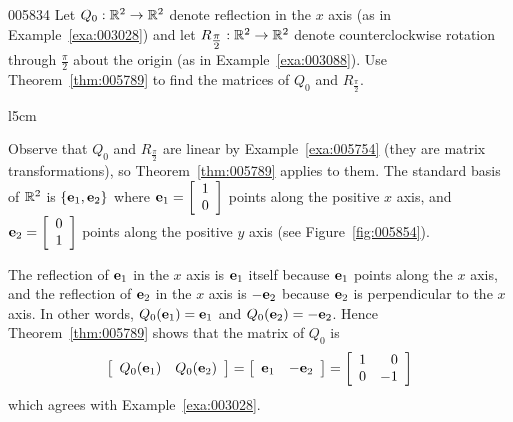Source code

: \begin{example}{}{005834}
Let $Q_{0} : \mathbb{R}^2 \to \mathbb{R}^2$ denote reflection in the $x$ axis (as in Example~\ref{exa:003028}) and let $R_{\tfrac{\pi}{2}} : \mathbb{R}^2 \to \mathbb{R}^2$ denote counterclockwise rotation through $\frac{\pi}{2}$ about the origin (as in Example~\ref{exa:003088}). Use Theorem~\ref{thm:005789} to find the matrices of $Q_{0}$ and $R_{\frac{\pi}{2}}$.


\begin{wrapfigure}[5]{l}{5cm} 
\vspace*{-2em}
\centering

\caption{\label{fig:005854}}
\end{wrapfigure}

\setlength{\rightskip}{0pt plus 200pt}
\begin{solution}
  Observe that $Q_{0}$ and $R_{\frac{\pi}{2}}$ are linear by Example~\ref{exa:005754} (they are matrix transformations), so Theorem~\ref{thm:005789} applies to them. The standard basis of $\mathbb{R}^2$ is $\{\textbf{e}_{1}, \textbf{e}_{2}\}$ where $\textbf{e}_{1} = \left[ \begin{array}{c}
 1 \\
 0
 \end{array} \right]$
 points along the positive $x$ axis, and $\textbf{e}_{2} = \left[ \begin{array}{c}
 0 \\
 1
 \end{array} \right]$
 points along the positive $y$ axis (see Figure~\ref{fig:005854}).

\hspace*{0.5em} The reflection of $\textbf{e}_{1}$ in the $x$ axis is $\textbf{e}_{1}$ itself because $\textbf{e}_{1}$ points along the $x$ axis, and the reflection of $\textbf{e}_{2}$ in the $x$ axis is $-\textbf{e}_{2}$ because $\textbf{e}_{2}$ is perpendicular to the $x$ axis. In other words, $Q_{0}(\textbf{e}_{1}) = \textbf{e}_{1}$ and $Q_{0}(\textbf{e}_{2}) = -\textbf{e}_{2}$. Hence Theorem~\ref{thm:005789} shows that the matrix of $Q_{0}$ is
\begin{equation*}
\left[ \begin{array}{cc}
Q_{0}(\textbf{e}_{1}) & Q_{0}(\textbf{e}_{2})
\end{array} \right] = \left[ \begin{array}{rr}
\textbf{e}_{1} & -\textbf{e}_{2}
\end{array} \right] = \left[ \begin{array}{rr}
1 & 0 \\
0 & -1
\end{array} \right]
\end{equation*}
which agrees with Example~\ref{exa:003028}.


\end{solution}
\end{example}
☆ ☆ ☆ ☆ ☆
#### Work to be completed:
In the records, which lines mention the word "positive"? Copy those lines.

#### Exercise result:
 points along the positive $x$ axis, and $\textbf{e}_{2} = \left[ \begin{array}{c}
 points along the positive $y$ axis (see Figure~\ref{fig:005854}).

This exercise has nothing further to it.